Cássia – A criança muitas vezes vai demonstrar no brincar, e não pela fala, alguns sinais de que algo está desajustado em seu emocional. Uma brincadeira mais agressiva, uma perda de interesse no brincar ou em fazer coisas antes prazerosas são indicativos e sinais que a criança nos dá de que algo não está bem. Já pensando em intervenção e enfrentamento de questões emocionais, brincar pode ser trabalhado através da ludicidade e no refazer e repetir questões do dia a dia. Nós precisamos entender que crianças ainda não são maduras cognitivamente para expressar através da fala o real motivo da emoção que ela está deixando aflorar, então oportunizar momentos em que ela se sinta segura e que será ouvida será, muitas vezes, o momento em que ela vai conseguir expressar suas vontades ou seus medos. Muitas vezes, momentos como as refeições em família, a hora de dormir que é momento de conversar com um dos pais, a hora do banho são momentos que devem existir na família e que são protetivos e de trocas entre a criança e seus cuidadores.

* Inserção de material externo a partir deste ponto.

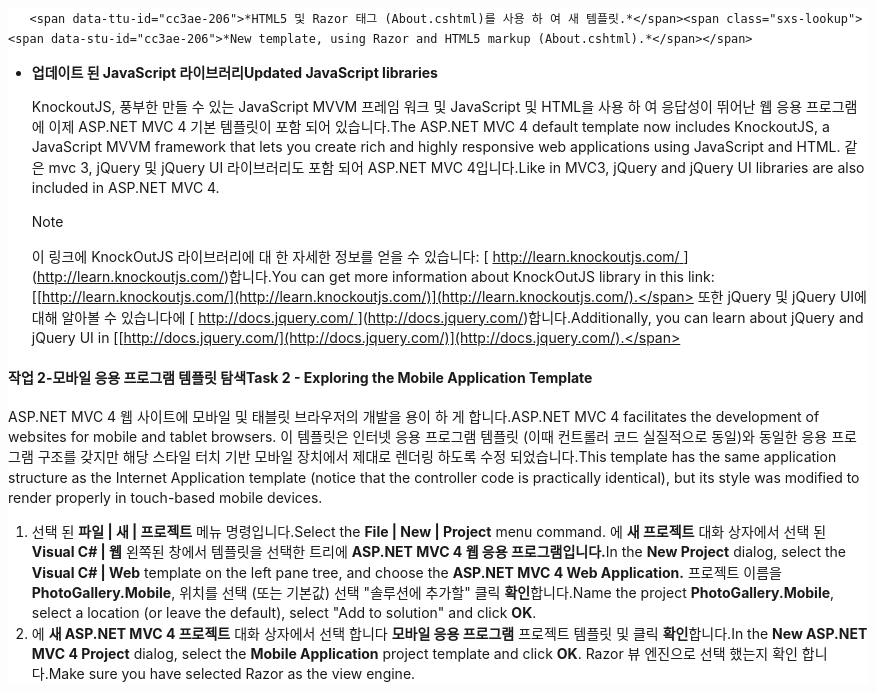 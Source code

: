        <span data-ttu-id="cc3ae-206">*HTML5 및 Razor 태그 (About.cshtml)를 사용 하 여 새 템플릿.*</span><span class="sxs-lookup"><span data-stu-id="cc3ae-206">*New template, using Razor and HTML5 markup (About.cshtml).*</span></span>
   - <span data-ttu-id="cc3ae-207">**업데이트 된 JavaScript 라이브러리**</span><span class="sxs-lookup"><span data-stu-id="cc3ae-207">**Updated JavaScript libraries**</span></span>

       <span data-ttu-id="cc3ae-208">KnockoutJS, 풍부한 만들 수 있는 JavaScript MVVM 프레임 워크 및 JavaScript 및 HTML을 사용 하 여 응답성이 뛰어난 웹 응용 프로그램에 이제 ASP.NET MVC 4 기본 템플릿이 포함 되어 있습니다.</span><span class="sxs-lookup"><span data-stu-id="cc3ae-208">The ASP.NET MVC 4 default template now includes KnockoutJS, a JavaScript MVVM framework that lets you create rich and highly responsive web applications using JavaScript and HTML.</span></span> <span data-ttu-id="cc3ae-209">같은 mvc 3, jQuery 및 jQuery UI 라이브러리도 포함 되어 ASP.NET MVC 4입니다.</span><span class="sxs-lookup"><span data-stu-id="cc3ae-209">Like in MVC3, jQuery and jQuery UI libraries are also included in ASP.NET MVC 4.</span></span>

     > [!NOTE]
     > <span data-ttu-id="cc3ae-210">이 링크에 KnockOutJS 라이브러리에 대 한 자세한 정보를 얻을 수 있습니다: [ [ http://learn.knockoutjs.com/ ](http://learn.knockoutjs.com/) ](http://learn.knockoutjs.com/)합니다.</span><span class="sxs-lookup"><span data-stu-id="cc3ae-210">You can get more information about KnockOutJS library in this link: [[http://learn.knockoutjs.com/](http://learn.knockoutjs.com/)](http://learn.knockoutjs.com/).</span></span> <span data-ttu-id="cc3ae-211">또한 jQuery 및 jQuery UI에 대해 알아볼 수 있습니다에 [ [ http://docs.jquery.com/ ](http://docs.jquery.com/) ](http://docs.jquery.com/)합니다.</span><span class="sxs-lookup"><span data-stu-id="cc3ae-211">Additionally, you can learn about jQuery and jQuery UI in [[http://docs.jquery.com/](http://docs.jquery.com/)](http://docs.jquery.com/).</span></span>

<a id="Task_2_-_Exploring_the_Mobile_Application_Template"></a>
#### <a name="task-2---exploring-the-mobile-application-template"></a><span data-ttu-id="cc3ae-212">작업 2-모바일 응용 프로그램 템플릿 탐색</span><span class="sxs-lookup"><span data-stu-id="cc3ae-212">Task 2 - Exploring the Mobile Application Template</span></span>

<span data-ttu-id="cc3ae-213">ASP.NET MVC 4 웹 사이트에 모바일 및 태블릿 브라우저의 개발을 용이 하 게 합니다.</span><span class="sxs-lookup"><span data-stu-id="cc3ae-213">ASP.NET MVC 4 facilitates the development of websites for mobile and tablet browsers.</span></span> <span data-ttu-id="cc3ae-214">이 템플릿은 인터넷 응용 프로그램 템플릿 (이때 컨트롤러 코드 실질적으로 동일)와 동일한 응용 프로그램 구조를 갖지만 해당 스타일 터치 기반 모바일 장치에서 제대로 렌더링 하도록 수정 되었습니다.</span><span class="sxs-lookup"><span data-stu-id="cc3ae-214">This template has the same application structure as the Internet Application template (notice that the controller code is practically identical), but its style was modified to render properly in touch-based mobile devices.</span></span>

1. <span data-ttu-id="cc3ae-215">선택 된 **파일 | 새 | 프로젝트** 메뉴 명령입니다.</span><span class="sxs-lookup"><span data-stu-id="cc3ae-215">Select the **File | New | Project** menu command.</span></span> <span data-ttu-id="cc3ae-216">에 **새 프로젝트** 대화 상자에서 선택 된 **Visual C# | 웹** 왼쪽된 창에서 템플릿을 선택한 트리에 **ASP.NET MVC 4 웹 응용 프로그램입니다.**</span><span class="sxs-lookup"><span data-stu-id="cc3ae-216">In the **New Project** dialog, select the **Visual C# | Web** template on the left pane tree, and choose the **ASP.NET MVC 4 Web Application.**</span></span> <span data-ttu-id="cc3ae-217">프로젝트 이름을 **PhotoGallery.Mobile**, 위치를 선택 (또는 기본값) 선택 &quot;솔루션에 추가할&quot; 클릭 **확인**합니다.</span><span class="sxs-lookup"><span data-stu-id="cc3ae-217">Name the project **PhotoGallery.Mobile**, select a location (or leave the default), select &quot;Add to solution&quot; and click **OK**.</span></span>
2. <span data-ttu-id="cc3ae-218">에 **새 ASP.NET MVC 4 프로젝트** 대화 상자에서 선택 합니다 **모바일 응용 프로그램** 프로젝트 템플릿 및 클릭 **확인**합니다.</span><span class="sxs-lookup"><span data-stu-id="cc3ae-218">In the **New ASP.NET MVC 4 Project** dialog, select the **Mobile Application** project template and click **OK**.</span></span> <span data-ttu-id="cc3ae-219">Razor 뷰 엔진으로 선택 했는지 확인 합니다.</span><span class="sxs-lookup"><span data-stu-id="cc3ae-219">Make sure you have selected Razor as the view engine.</span></span>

Gazeta – Com a tecnologia cada vez mais presente, como equilibrar o tempo de telas com brincadeiras tradicionais e ao ar livre?
Cássia – A tecnologia deve ser encarada como algo que faz parte do nosso dia a dia. Acredito que exista ainda uma confusão no uso de eletrônicos pelos adultos. Nós somos uma geração que foi descobrindo a tecnologia ao longo do desenvolvimento, então ainda lutamos com os limites do quanto usamos. E quando pensamos nas nossas crianças e adolescentes, precisamos ter ainda mais cuidado, porque não sabemos todas as consequências que isso trará. Nós temos estudos mostrando os impactos negativos, porém os reais impactos nós veremos ao longo dos anos. Dessa forma, a melhor maneira de lidarmos com isso são os pais entendendo que tecnologia é apenas mais um recurso que pode ou não estar na rotina da criança. E, crianças precisam de rotinas bem estruturadas e de dias organizados. Desta forma, elas entenderão que existe hora para cada coisa em seu dia. Crianças que têm dificuldades de brincar sozinha ou de construir uma brincadeira precisarão de um suporte, de um cuidador ajudando e estimulando. Os adultos precisam ser “a função executiva” das crianças e as ensinarem a planejar, se organizar e buscar interesses fora das telas e de algo pronto. Então, o equilíbrio pode existir se antes o básico for feito. E o básico passa por estruturar rotinas, pais se posicionarem e manterem os combinados. Acredito que sono, atividades físicas e alimentação são questões que não devem ser negociadas. As telas devem ser vistas como algo a mais na rotina dentre todas as outras possibilidades do dia. Se existe uma dependência ou uma forma negativa que influência a família, uma ajuda deve ser procurada.
Ao fim da entrevista, Cássia salientou que “a presença dos pais e das figuras de apoio das crianças devem ser o melhor brinquedo, a melhor lembrança e a melhor hora do dia. Porque a infância passa tão depressa que, para todos nós, o que fica de quem nos marcou é a presença e não o presente. Crianças inspiram, transbordam e transformam quando nós as estimulamos e acreditamos em seus potenciais”.